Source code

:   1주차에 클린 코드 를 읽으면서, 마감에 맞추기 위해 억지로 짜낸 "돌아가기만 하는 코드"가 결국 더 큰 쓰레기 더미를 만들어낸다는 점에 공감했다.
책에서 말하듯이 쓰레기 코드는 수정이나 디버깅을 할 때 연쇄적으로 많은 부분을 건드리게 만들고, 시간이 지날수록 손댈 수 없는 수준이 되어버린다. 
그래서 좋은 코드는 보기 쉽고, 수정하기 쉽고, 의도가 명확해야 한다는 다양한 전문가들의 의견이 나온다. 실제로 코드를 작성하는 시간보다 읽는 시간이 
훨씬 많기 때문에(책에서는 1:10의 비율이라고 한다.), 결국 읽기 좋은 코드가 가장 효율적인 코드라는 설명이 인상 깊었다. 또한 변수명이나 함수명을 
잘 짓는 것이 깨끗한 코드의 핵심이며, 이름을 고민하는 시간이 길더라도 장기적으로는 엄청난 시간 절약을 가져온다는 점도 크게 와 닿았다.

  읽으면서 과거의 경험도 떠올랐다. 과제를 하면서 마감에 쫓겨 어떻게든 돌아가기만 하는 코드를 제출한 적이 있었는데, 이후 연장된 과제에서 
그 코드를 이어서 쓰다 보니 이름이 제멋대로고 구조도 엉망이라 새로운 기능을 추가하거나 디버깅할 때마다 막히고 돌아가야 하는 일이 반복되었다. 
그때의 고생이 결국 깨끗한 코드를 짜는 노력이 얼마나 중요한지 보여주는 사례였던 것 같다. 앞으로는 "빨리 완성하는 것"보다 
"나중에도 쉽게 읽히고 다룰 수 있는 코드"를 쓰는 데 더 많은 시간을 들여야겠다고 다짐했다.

* * * * * * * * *

## [Task requirements]
Read the entries and select each line where the word "돌아가기만" is found.

## [Worked solution]
:   1주차에 클린 코드 를 읽으면서, 마감에 맞추기 위해 억지로 짜낸 "돌아가기만 하는 코드"가 결국 더 큰 쓰레기 더미를 만들어낸다는 점에 공감했다.
  읽으면서 과거의 경험도 떠올랐다. 과제를 하면서 마감에 쫓겨 어떻게든 돌아가기만 하는 코드를 제출한 적이 있었는데, 이후 연장된 과제에서 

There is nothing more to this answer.